Sie blieb stehen, sah sich in alle Richtungen um. Die Tiere, die hier lebten, verhielten sich zu friedlich, als dass sich jemand außer ihr in diesem Teil des Waldes herumtrieb. Eine Treibjagd wie beim letzten Mal würden die Spitzzähne diesmal nicht veranstalten. Die Vampire würden keine Zeit verschwenden, um sie zu ergreifen und zurück zur Burg zu verschleppen. Sie würden sie foltern und in einem dunklen Loch einsperren. Das überlebte sie nicht. Kalter Schweiß rann ihren Nacken hinab. Es war noch nicht zu spät, umzudrehen, wisperte eine Stimme ihr zu. Die, die sich seit ihrer Kindheit vor Bestrafungen fürchtete. Sina drehte um, gleich darauf gestoppt von den harschen Worten ihres Vaters, die in ihrem Kopf widerhallten.

Du bist ein Schwächling. Warum nur habe ich keinen Sohn statt deiner bekommen? Oder eine Tochter, die zum Kämpfen geboren wurde?

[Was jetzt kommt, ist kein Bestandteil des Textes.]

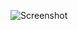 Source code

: ![Screenshot](https://raw.githubusercontent.com/Cryakl/Ultimate-RAT-Collection/refs/heads/main/INV4S10N/INV4S10N%20Webcam%20Spy/Screenshot.png)
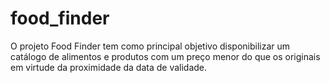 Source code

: # food_finder
O projeto Food Finder tem como principal objetivo disponibilizar um catálogo de alimentos e produtos com um preço menor do que os originais em virtude da proximidade da data de validade.
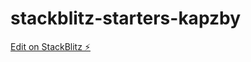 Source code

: # stackblitz-starters-kapzby

[Edit on StackBlitz ⚡️](https://stackblitz.com/edit/stackblitz-starters-kapzby) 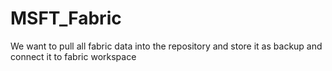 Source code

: # MSFT_Fabric
We want to pull all fabric data into the repository and store it as backup and connect it to fabric workspace
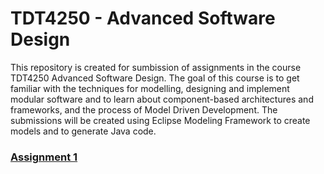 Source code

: # TDT4250 - Advanced Software Design
This repository is created for sumbission of assignments in the course TDT4250 Advanced Software Design. The goal of this course is to get familiar with the techniques for modelling, designing and implement modular software and to learn about component-based architectures and frameworks, and the process of  Model Driven Development. The submissions will be created using Eclipse Modeling Framework to create models and to generate Java code. 

### [Assignment 1](https://github.com/Havfar/TDT4250/tree/master/tdt4250.Assignment1)
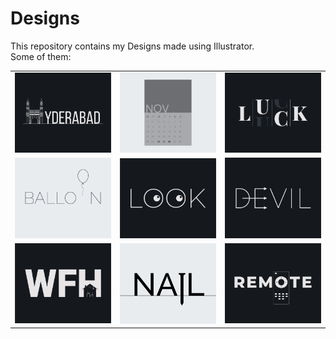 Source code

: # Designs
This repository contains my Designs made using Illustrator.<br>
Some of them:<br>
<table>
<tr><td><img src="./2020-12/png/20.12.2020.png"></td><td><img src="./2020-11/png/26.11.2020.png"></td><td><img src="./2020-12/png/06.12.2020.png"></td></tr>
<tr><td><img src="./2020-11/png/22.11.2020.png"></td><td><img src="./2021-01/png/16.01.2021.png"></td><td><img src="./2020-12/png/10.12.2020.png"></td></tr>
<tr><td><img src="./2021-01/png/05.01.2021.png"></td><td><img src="./2020-11/png/24.11.2020.png"></td><td><img src="./2020-12/png/08.12.2020.png"></td></tr>
</table>
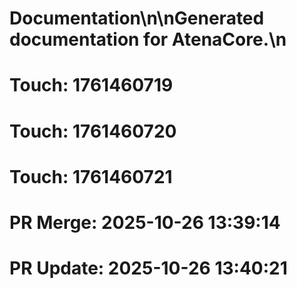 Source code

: # Documentation\n\nGenerated documentation for AtenaCore.\n

# Touch: 1761460719

# Touch: 1761460720

# Touch: 1761460721

# PR Merge: 2025-10-26 13:39:14

# PR Update: 2025-10-26 13:40:21
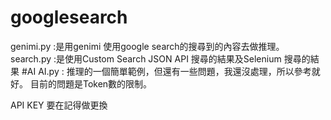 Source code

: # googlesearch
genimi.py :是用genimi 使用google search的搜尋到的內容去做推理。
search.py :是使用Custom Search JSON API 搜尋的結果及Selenium 搜尋的結果
#AI
AI.py : 推理的一個簡單範例，但還有一些問題，我還沒處理，所以參考就好。
目前的問題是Token數的限制。

API KEY 要在記得做更換
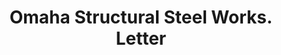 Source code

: ---
doi: 10.7916/D8M05HG0
date_other: '1914'
date_other_textual: '1914'
form: correspondence
genre:
- Letters (correspondence)
name:
- Omaha Structural Steel Works
object_in_context_url: https://biggert.cul.columbia.edu/items/view/ave_biggert_00761
subject_hierarchical_geographic:
- Omaha, Nebraska, United States
subject_name:
- Omaha Structural Steel Works
title: Omaha Structural Steel Works. Letter
sort_title: Omaha Structural Steel Works. Letter
call_number: ave_biggert_00761
coordinates:
- 41.25,-96.0
pid: ave_biggert_00761
identifiers: ave_biggert_00761
thumbnail: https://derivativo-2.library.columbia.edu/iiif/2/ldpd:345403/full/!256,256/0/native.jpg
permalink: "/items/ave_biggert_00761/"
layout: iiif-image-page
---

Kehrte sie zur Burg um, war es nur eine weitere Enttäuschung auf der langen Liste, die man im Dorf führte. Nicht schriftlich, denn schreiben konnte dort niemand. Die Ältesten kannten die Verfehlungen aller Dorfbewohner auswendig und erinnerten sie daran, um sie zu größeren Anstrengungen anzutreiben.

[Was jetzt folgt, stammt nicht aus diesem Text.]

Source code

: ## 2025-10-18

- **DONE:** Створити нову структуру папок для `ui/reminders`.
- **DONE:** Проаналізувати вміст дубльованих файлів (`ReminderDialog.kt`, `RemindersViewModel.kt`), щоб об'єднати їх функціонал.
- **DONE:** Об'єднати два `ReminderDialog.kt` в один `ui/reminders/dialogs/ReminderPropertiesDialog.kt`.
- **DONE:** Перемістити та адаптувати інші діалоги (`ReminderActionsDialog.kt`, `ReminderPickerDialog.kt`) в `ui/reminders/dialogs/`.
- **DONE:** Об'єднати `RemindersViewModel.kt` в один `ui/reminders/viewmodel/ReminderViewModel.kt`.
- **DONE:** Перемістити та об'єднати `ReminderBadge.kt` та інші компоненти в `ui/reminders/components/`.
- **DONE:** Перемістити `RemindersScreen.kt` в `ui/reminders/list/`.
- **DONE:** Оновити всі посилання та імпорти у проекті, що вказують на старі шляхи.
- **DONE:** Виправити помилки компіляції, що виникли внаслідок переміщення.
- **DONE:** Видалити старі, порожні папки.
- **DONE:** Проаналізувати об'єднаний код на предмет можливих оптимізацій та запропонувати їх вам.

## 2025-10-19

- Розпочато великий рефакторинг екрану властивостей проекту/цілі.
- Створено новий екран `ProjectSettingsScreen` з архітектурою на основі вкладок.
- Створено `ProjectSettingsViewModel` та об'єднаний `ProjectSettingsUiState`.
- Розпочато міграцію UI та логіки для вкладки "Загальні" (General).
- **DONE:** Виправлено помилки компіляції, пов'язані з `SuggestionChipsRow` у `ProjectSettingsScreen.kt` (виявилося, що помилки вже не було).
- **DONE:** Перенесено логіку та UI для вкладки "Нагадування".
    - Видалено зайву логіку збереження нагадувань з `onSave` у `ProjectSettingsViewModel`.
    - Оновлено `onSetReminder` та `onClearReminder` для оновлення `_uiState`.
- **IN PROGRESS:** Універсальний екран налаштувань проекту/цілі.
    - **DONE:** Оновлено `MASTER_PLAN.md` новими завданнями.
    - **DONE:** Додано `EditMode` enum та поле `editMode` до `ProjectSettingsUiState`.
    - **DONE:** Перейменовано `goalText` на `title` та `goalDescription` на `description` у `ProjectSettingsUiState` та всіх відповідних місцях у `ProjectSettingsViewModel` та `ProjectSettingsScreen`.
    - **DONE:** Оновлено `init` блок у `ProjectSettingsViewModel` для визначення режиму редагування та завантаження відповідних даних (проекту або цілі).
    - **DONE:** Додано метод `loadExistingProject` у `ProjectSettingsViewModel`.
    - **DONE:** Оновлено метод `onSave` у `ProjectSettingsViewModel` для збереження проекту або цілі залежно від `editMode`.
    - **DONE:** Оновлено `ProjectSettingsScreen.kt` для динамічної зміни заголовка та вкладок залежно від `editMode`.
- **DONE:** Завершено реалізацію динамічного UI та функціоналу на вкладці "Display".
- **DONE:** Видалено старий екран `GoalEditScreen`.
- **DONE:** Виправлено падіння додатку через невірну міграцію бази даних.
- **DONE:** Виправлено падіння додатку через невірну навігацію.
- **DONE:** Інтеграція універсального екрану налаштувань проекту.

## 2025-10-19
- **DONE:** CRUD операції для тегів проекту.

Missmutig wandte sie der Richtung, in der das Bollwerk stand, den Rücken zu. Eine Umkehr brachte ihr nur Verderben bei den blutrünstigen Spitzzähnen ein, sprach sie sich Mut zu. Ein Aufgeben erschien ihr so viel leichter und bedeutete, dass sie Romanu wiedersah. Ein leiser Seufzer mischte sich mit den Geräuschen des Waldes. Der Specht hämmerte weiter auf seinen Stamm ein. Sina hob den Blick, schirmte mit der Hand ihre Augen vor dem durch das Blätterdach fallende Sonnenlicht ab. Das grüne Federkleid fiel kaum am Baumstamm auf. Ohne den roten Kopf, der stetig vorschnellte, hätte sie den Vogel fast übersehen. Immer wieder bearbeitete er mit dem Schnabel eine Stelle, von der kleine Stückchen Holz herabrieselten. Er baute eine Höhle, für sich und seine Brut. Ein Zuhause, um seine Kinder großzuziehen.

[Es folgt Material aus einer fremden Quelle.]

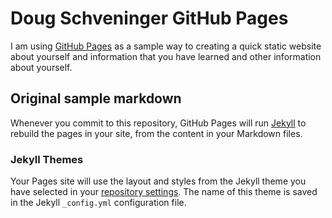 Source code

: # Doug Schveninger GitHub Pages

I am using [GitHub Pages](https://docs.github.com/en/pages/getting-started-with-github-pages/about-github-pages) as a sample way to creating a quick static website about yourself and information that you have learned and other information about yourself.

## Original sample markdown

Whenever you commit to this repository, GitHub Pages will run [Jekyll](https://jekyllrb.com/) to rebuild the pages in your site, from the content in your Markdown files.

### Jekyll Themes

Your Pages site will use the layout and styles from the Jekyll theme you have selected in your [repository settings](https://github.com/dschveninger/dschveninger.github.io/settings/pages). The name of this theme is saved in the Jekyll `_config.yml` configuration file.
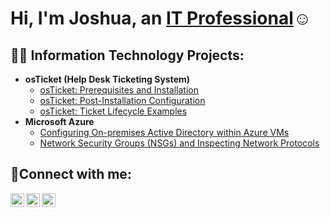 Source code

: <h1>Hi, I'm Joshua, an <a href="https://linkedin.com/in/Josh">IT Professional</a>☺</h1>

<h2>👨‍💻 Information Technology Projects:</h2>

- <b>osTicket (Help Desk Ticketing System)</b>
  - [osTicket: Prerequisites and Installation](https://github.com/JoshuaD30/osticket-prereqs)
  - [osTicket: Post-Installation Configuration](https://github.com/JoshuaD30/post-install-config)
  - [osTicket: Ticket Lifecycle Examples](https://github.com/JoshuaD30/ticket-lifecycle)
- <b>Microsoft Azure</b>
  - [Configuring On-premises Active Directory within Azure VMs](https://github.com/JoshuaD30/configure-ad)
  - [Network Security Groups (NSGs) and Inspecting Network Protocols](https://github.com/JoshuaD30/azure-network-protocols)

<h2>🤳Connect with me:</h2>

[<img align="left" alt="Josh | Twitter" width="22px" src="https://cdn.jsdelivr.net/npm/simple-icons@v3/icons/twitter.svg" />][twitter]
[<img align="left" alt="Josh | LinkedIn" width="22px" src="https://cdn.jsdelivr.net/npm/simple-icons@v3/icons/linkedin.svg" />][linkedin]
[<img align="left" alt="Josh | Instagram" width="22px" src="https://cdn.jsdelivr.net/npm/simple-icons@v3/icons/instagram.svg" />][instagram]

[twitter]: https://twitter.com/Josh
[instagram]: https://www.instagram.com/Josh
[linkedin]: https://linkedin.com/in/Josh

Sina verzog das Gesicht zu einer Grimasse. Obwohl sie erst in drei Jahren das heiratsfähige Alter erreichte, stand fest, welchen der Männer aus dem Dorf sie heiraten würde. Einen Schlächter, wie er genannt wurde. Fiel ihren Leuten ein Vampir in die Hände, oblag es ihm, diesem die Haut abzuziehen und das Fleisch von den Knochen zu schneiden. Sie spuckte angewidert aus. Ihr Vater sah es als eine Ehre für seine Tochter, solch einem Mitglied der Dorfgemeinschaft versprochen zu sein. Doch dank ihrer Gabe wehrte sich alles in ihr, ausgerechnet zu diesem Mann zu gehören. Er würde erwarten, dass sie mit ihm zusammen den alten Sitten entsprechend die Mahlzeiten einnahm. Fleisch, das ihr zuwider war. Es widersprach ihrem ganzen Sein, etwas zu essen, das einst geatmet und gefühlt hatte. Wie die Menschen verstand auch ihre Spezies nicht, wieso sie sich von einem blutigen Mahl abgestoßen fühlte. Hermanus dagegen hatte ihr Brot und Käse angeboten, sich nicht respektlos über ihre Nahrungswahl geäußert, sondern sich noch dafür entschuldigt, dass er weder Obst noch Gemüse für sie dabeihatte. Für einen Vampir zeigte er sich erstaunlich mitfühlend.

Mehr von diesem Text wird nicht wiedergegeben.